The first was …the underpayment of wages to Aboriginal people employed by church organisations on mission communities. This topic is presently being addressed in litigation in the Federal Court.

The first claim against Queensland has so far been unsuccessful.[1] The court found that the underpayment was not the result of discrimination by the Government contrary to the Racial Discrimination Act because it was the church, not the government, that was the actual employer. That decision is under appeal, and there are other cases awaiting trial. It remains to be seen whether Queensland is ultimately found liable for that underpayment on the basis that it provided the funding to the church organisations and it was therefore an accessory to the underpayment.

The second remaining aspect of the stolen wages campaign is central to Trustees on Trial. It concerns the fate of savings, wages, endowment payments and pensions of Indigenous people that were taken into the control of the State under Queensland’s administration of the ‘Protection’ laws.

It seems that these moneys, on being taken by a ‘Protector’, were in the first instance credited to accounts in the names of the persons concerned and certainly the legislation at the time required that. But — and this is the problem — the moneys so credited have never been properly accounted for.

After sustained pressure from the stolen wages campaigners — including Dr Kidd — in May 2002 the Queensland Government conditionally offered a one-off payment of either $2000 or $4000, depending on the age of the person concerned, under the ‘Indigenous Wages and Savings Reparations Process’.

When the time for making claims under that Process closed about 3 years later, there had been a very low take-up of the offer. Trustees on Trial explores why this was so, including such things as inadequate consultation with the communities affected, a readily understandable perception that the offer was “too little, too late”, and a feeling amongst the communities that the very smallness of the offer was simply an insult.

Dr Kidd has harnessed all her considerable skills as a researcher and an historian to show why those feelings are justified. She meticulously documents the devastating impact of Queensland’s administration of Indigenous affairs under the very laws that purported to protect Indigenous people.

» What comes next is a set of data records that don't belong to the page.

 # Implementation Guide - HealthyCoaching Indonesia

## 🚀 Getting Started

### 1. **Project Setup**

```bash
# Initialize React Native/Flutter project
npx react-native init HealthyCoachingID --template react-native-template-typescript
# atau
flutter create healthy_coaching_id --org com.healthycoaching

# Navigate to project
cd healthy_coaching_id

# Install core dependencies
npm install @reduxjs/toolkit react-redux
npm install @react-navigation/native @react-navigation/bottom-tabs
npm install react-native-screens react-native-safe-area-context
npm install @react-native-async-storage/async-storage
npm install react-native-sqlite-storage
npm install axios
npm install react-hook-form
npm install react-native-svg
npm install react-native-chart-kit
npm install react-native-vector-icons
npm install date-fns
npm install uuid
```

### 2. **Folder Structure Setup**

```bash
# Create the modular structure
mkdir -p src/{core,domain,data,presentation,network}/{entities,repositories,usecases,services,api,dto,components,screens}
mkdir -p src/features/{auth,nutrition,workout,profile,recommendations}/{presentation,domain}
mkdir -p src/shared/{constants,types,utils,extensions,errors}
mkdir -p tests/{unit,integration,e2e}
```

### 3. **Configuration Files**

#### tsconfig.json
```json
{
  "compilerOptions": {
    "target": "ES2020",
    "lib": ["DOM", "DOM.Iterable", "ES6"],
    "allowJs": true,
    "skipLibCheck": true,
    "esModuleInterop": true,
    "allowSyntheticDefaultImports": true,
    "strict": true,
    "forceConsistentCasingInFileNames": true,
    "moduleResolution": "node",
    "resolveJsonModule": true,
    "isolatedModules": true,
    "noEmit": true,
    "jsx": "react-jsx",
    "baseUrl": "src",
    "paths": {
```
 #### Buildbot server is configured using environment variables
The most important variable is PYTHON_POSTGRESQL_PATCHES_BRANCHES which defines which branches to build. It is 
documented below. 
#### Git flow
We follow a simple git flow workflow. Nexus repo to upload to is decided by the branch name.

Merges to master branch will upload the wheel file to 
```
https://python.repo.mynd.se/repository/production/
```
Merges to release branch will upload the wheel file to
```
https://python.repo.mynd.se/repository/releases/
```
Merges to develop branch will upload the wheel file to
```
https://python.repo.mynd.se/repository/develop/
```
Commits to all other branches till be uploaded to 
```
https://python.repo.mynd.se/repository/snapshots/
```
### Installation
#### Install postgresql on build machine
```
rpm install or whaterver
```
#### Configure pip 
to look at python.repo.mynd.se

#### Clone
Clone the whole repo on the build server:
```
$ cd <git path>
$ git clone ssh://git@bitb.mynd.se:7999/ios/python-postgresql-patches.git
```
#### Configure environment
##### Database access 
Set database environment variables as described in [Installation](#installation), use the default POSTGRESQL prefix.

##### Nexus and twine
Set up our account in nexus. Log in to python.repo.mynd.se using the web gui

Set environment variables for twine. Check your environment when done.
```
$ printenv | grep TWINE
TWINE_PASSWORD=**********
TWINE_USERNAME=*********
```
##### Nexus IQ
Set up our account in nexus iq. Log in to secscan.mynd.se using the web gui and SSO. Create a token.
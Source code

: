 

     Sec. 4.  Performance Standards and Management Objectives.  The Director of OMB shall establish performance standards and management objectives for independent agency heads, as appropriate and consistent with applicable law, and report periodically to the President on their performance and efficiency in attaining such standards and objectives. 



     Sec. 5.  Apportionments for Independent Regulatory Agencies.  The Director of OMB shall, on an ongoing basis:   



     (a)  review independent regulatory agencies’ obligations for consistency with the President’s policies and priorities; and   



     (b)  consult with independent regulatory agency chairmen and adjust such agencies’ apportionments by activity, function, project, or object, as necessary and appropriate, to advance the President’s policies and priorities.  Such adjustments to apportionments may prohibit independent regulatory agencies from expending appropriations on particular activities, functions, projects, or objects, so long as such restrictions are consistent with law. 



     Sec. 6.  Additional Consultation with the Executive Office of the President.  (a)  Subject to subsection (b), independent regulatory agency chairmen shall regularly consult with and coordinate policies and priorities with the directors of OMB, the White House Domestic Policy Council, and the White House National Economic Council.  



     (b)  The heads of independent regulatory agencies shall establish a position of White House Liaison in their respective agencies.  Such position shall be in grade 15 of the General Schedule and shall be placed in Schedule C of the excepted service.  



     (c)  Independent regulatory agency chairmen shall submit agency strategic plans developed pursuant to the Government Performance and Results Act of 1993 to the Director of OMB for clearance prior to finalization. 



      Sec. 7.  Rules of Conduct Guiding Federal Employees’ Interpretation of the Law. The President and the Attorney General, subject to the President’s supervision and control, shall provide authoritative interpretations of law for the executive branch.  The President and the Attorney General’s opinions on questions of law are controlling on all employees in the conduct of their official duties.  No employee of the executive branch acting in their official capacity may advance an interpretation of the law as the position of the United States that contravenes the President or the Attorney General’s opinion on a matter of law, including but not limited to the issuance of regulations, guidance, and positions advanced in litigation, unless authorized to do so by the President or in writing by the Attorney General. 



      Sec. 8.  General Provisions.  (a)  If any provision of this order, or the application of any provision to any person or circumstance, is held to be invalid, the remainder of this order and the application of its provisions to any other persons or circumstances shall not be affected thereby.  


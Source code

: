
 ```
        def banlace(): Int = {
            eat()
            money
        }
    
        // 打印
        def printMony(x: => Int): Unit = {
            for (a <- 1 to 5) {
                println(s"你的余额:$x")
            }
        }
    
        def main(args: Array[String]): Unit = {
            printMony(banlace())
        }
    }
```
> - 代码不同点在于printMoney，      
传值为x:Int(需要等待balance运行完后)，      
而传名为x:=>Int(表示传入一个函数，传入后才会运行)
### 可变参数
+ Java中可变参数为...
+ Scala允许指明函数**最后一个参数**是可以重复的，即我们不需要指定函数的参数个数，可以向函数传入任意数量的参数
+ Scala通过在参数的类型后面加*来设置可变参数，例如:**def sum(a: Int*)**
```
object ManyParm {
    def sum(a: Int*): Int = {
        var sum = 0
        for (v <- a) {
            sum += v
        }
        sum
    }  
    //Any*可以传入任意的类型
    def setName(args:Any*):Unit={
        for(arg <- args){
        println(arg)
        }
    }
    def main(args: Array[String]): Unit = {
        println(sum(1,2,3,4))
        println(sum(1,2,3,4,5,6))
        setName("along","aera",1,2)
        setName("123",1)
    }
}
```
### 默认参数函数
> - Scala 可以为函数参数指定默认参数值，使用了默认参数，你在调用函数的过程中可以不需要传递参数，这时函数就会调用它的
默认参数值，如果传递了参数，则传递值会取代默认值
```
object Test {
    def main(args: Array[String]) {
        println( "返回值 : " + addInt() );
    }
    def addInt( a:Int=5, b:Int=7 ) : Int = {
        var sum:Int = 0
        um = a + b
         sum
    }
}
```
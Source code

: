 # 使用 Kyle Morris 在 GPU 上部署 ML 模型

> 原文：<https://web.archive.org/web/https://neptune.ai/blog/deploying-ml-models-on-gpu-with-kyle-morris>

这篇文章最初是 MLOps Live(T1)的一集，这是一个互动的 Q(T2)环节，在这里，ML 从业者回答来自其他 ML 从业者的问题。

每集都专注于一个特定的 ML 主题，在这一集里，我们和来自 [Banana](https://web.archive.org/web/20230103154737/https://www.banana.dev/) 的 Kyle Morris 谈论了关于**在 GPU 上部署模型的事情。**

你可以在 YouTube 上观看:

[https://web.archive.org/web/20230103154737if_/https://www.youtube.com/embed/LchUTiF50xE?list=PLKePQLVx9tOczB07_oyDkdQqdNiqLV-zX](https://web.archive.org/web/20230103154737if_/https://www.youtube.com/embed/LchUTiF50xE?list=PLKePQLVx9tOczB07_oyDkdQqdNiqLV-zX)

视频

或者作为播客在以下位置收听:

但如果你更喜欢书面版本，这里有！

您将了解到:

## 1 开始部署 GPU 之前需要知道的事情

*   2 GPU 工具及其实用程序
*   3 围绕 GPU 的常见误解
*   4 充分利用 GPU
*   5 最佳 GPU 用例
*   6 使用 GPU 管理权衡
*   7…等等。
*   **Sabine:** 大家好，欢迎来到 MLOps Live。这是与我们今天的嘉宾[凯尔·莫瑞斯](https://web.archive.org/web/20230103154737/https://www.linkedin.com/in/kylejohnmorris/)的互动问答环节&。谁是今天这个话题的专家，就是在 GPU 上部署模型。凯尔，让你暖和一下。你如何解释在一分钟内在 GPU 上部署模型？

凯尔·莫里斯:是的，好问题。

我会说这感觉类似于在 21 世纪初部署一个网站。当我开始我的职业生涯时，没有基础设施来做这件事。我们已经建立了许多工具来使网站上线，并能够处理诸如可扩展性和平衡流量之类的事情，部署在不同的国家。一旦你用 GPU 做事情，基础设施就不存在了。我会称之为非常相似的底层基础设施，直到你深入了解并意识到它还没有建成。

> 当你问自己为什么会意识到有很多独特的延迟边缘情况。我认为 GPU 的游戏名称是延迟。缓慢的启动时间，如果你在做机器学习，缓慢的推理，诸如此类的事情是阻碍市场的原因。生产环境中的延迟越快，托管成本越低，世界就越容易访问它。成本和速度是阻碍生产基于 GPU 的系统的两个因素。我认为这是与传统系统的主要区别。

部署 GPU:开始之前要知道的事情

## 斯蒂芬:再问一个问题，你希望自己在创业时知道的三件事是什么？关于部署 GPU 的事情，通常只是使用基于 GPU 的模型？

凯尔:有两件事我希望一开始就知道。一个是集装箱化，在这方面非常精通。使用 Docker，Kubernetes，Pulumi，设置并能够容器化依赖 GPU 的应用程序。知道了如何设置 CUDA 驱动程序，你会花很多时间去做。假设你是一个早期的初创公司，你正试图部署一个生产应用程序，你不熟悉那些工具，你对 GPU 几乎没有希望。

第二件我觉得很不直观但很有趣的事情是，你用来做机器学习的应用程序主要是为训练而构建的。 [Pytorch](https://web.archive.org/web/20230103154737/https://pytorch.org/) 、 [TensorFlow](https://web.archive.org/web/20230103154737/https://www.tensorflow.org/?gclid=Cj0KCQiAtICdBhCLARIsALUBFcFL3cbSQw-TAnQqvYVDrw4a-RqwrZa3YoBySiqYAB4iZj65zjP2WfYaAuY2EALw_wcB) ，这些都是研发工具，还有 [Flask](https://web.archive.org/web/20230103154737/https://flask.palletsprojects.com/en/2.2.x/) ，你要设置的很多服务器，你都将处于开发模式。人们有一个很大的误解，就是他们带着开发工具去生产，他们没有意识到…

The book records instance after instance of the misappropriation or misuse of funds that were taken from wages, etc. into the care of ‘Protectors’. Tragically, the loss of these moneys has resulted in many Indigenous people being caught in a cycle of inter-generational poverty which is still affecting them today.

At its commencement the book announces that its purpose is to bring a legal perspective to the realities of history. To this end, Dr Kidd develops the argument that the ‘stolen wages’ came into the hands of the State in circumstances that render the state a trustee, subject to a host of fiduciary duties which impose continuing legal obligations to account for all these moneys and to compensate those that haven’t received them in today’s values. From a legal perspective, I have to say that the issues are both complex and complicated. Whilst I think there is room for academics and lawyers to debate the prospects of legal action based on the principles of equity explored in Trustees on Trial, the book does eloquently illustrate the moral obligation that rests on Queensland to provide a just outcome for the communities whose members were systematically robbed over a very long period of time.

Perhaps the greatest value of Trustees on Trial is to lay bare the record of financial mismanagement by Queensland and the moral failure at the time to act on evidence of systematic underpayment, of fraud and of suspect dealings with the moneys held in accounts. The book gives justification for the often expressed view that the issue of stolen wages is one of the great scandals about the ‘Protection era’ that remains to be resolved.

As Geoffrey Robertson QC observes in the foreword to this book, Premier Beattie at least put forward a scheme that his government hoped would achieve an outcome, and for that he at least deserves two cheers for acknowledging a responsibility. However, the Stolen Wages Reparation Process has left most issues unresolved and they continue to be a bar to the process and progress of reconciliation. The Stolen Wages Campaign continues and Trustees on Trial is unashamedly intended to give the campaign new impetus by disclosing to the world what really happened.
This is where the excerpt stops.